Marine insurance – Meaning, types, benefits & coverage.
Question:
Do I need to add marine insurance to my freight when shipping goods from my manufacturer?Answer:
That’s a great topic and it has many aspects.
To give a straight answer- Proboxx highly recommends to add marine insurance for any
freight. You get to sleep well at night knowing your goods are covered.
What is Marine Insurance?
Marine insurance refers to a contract of indemnity. It is an assurance that the goods
dispatched from the country of origin to the land of destination are insured. Marine
insurance covers the loss/damage of ships, cargo, terminals, and includes any other means
of transport by which goods are transferred, acquired, or held between the points of origin
and the final destination.
The term originated when parties began to ship goods via sea. Despite what the name
implies, marine insurance applies to all modes of transportation of goods. For instance,
when goods are shipped by air, the insurance is known as the contract of marine cargo
insurance.
Importance of Marine Insurance
Marine insurance is required in many import-export trade proceedings. Admitting the terms,
both parties are liable for the payment of goods under insurance. However, the subject
matter of marine insurance goes beyond contractual obligations, and there are several valid
arguments necessary for buying it before dispatching the export cargo.

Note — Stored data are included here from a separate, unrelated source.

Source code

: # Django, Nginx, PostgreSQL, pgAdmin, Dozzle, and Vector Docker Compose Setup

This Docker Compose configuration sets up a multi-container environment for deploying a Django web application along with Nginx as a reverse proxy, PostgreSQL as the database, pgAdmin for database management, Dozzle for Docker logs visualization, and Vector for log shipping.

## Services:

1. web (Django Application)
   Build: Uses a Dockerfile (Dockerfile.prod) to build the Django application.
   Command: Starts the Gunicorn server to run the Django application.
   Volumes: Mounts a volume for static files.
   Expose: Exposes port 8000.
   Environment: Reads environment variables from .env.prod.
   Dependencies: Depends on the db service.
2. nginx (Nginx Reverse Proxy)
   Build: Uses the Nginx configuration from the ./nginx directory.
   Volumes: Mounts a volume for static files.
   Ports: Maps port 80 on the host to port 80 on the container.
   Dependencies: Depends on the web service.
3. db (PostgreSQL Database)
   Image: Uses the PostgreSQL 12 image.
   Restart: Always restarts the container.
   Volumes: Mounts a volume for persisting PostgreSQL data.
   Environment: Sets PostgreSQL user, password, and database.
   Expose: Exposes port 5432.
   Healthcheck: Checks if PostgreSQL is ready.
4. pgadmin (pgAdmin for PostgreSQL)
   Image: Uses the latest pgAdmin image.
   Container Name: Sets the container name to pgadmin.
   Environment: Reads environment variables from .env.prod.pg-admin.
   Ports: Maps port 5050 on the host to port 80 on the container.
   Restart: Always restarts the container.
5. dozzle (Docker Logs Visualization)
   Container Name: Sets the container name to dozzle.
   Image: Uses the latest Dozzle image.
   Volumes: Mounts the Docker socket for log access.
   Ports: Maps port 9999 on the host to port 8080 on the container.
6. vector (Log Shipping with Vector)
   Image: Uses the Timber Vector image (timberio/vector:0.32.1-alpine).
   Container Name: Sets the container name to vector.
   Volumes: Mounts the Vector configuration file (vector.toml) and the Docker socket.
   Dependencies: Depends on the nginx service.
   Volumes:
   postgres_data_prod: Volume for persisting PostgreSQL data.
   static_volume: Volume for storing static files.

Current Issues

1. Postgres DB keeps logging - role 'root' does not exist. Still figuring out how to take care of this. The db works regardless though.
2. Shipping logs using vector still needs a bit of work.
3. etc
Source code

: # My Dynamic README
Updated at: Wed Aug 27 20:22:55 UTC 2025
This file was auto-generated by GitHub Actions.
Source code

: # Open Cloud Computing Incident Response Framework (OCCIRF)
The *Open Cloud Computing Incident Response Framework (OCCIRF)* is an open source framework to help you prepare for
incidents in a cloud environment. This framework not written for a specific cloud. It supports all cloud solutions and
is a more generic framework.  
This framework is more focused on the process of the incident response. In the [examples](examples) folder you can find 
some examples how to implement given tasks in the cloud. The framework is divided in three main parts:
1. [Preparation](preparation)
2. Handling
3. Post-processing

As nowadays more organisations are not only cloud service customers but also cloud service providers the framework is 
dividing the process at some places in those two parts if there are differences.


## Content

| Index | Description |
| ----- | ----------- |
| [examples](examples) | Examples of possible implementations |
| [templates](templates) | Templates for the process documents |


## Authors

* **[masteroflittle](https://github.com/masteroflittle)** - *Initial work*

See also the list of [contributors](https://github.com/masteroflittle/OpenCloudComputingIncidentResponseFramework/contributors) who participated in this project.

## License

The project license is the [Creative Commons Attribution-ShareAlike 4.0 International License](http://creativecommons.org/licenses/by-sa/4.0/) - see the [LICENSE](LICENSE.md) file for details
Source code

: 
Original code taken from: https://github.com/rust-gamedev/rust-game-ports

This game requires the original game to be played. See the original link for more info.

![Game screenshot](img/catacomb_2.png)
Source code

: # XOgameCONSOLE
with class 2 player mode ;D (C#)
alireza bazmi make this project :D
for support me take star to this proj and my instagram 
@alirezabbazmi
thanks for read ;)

How Does Marine Insurance work?
Marine insurance best transfers the liability of the goods from the parties and intermediaries
involved to the insurance company. The legal liability of the intermediaries handling the
goods is limited to begin with. The exporter, instead of bearing the sole responsibility of the
goods, can buy an insurance policy and get maritime insurance coverage for the exported
goods against any possible loss or damage.
The carrier of the goods, be it the airline or the shipping company, may bear the cost of
damages and losses to the goods while on board. However, the compensation agreed upon
is mostly on a ‘per package’ or ‘per consignment’ basis.
The coverage provided may not be sufficient to cover the cost of the goods shipped.
Therefore, exporters prefer to ship their products after getting it insured the same with an
insurance company.
Type of Marine Insurance
Institute Cargo Clause A - provides maximum coverage as it covers all risk of loss or damage
to the goods. Apart from the risks covered under Clauses B and C, it also covers losses due to
breakage, chipping, denting, bruising, theft, non-delivery, all water damage, etc.
Risks such as wars, strikes, riots, and civil commotions are not covered under the institute
cargo clauses. However, the insurer may provide this cover on payment of additional marine
insurance premium.
Institute Cargo clause B - offers an additional layer of protection. Not only does it include all
the risk covers provided under Clause C, but it also covers the shipment against events such
as earthquake, volcanic eruption, and damage due to rainwater, seawater, river water, etc.,
and loss to package overboard or during loading and unloading.
Institute Cargo Clause C - provides basic coverage and includes a restricted list of risk covers.
It covers the shipment against events such as fire, discharge of cargo in case of distress,
explosion, accidents like sinking, capsizing, derailment, collision, etc.
So in terms & conditions of marine insurance coverage, these three types of marine
insurance clauses: Institute Cargo Clauses A, B, and C. Clause A provides maximum coverage,
Clause C provides basic risk coverage.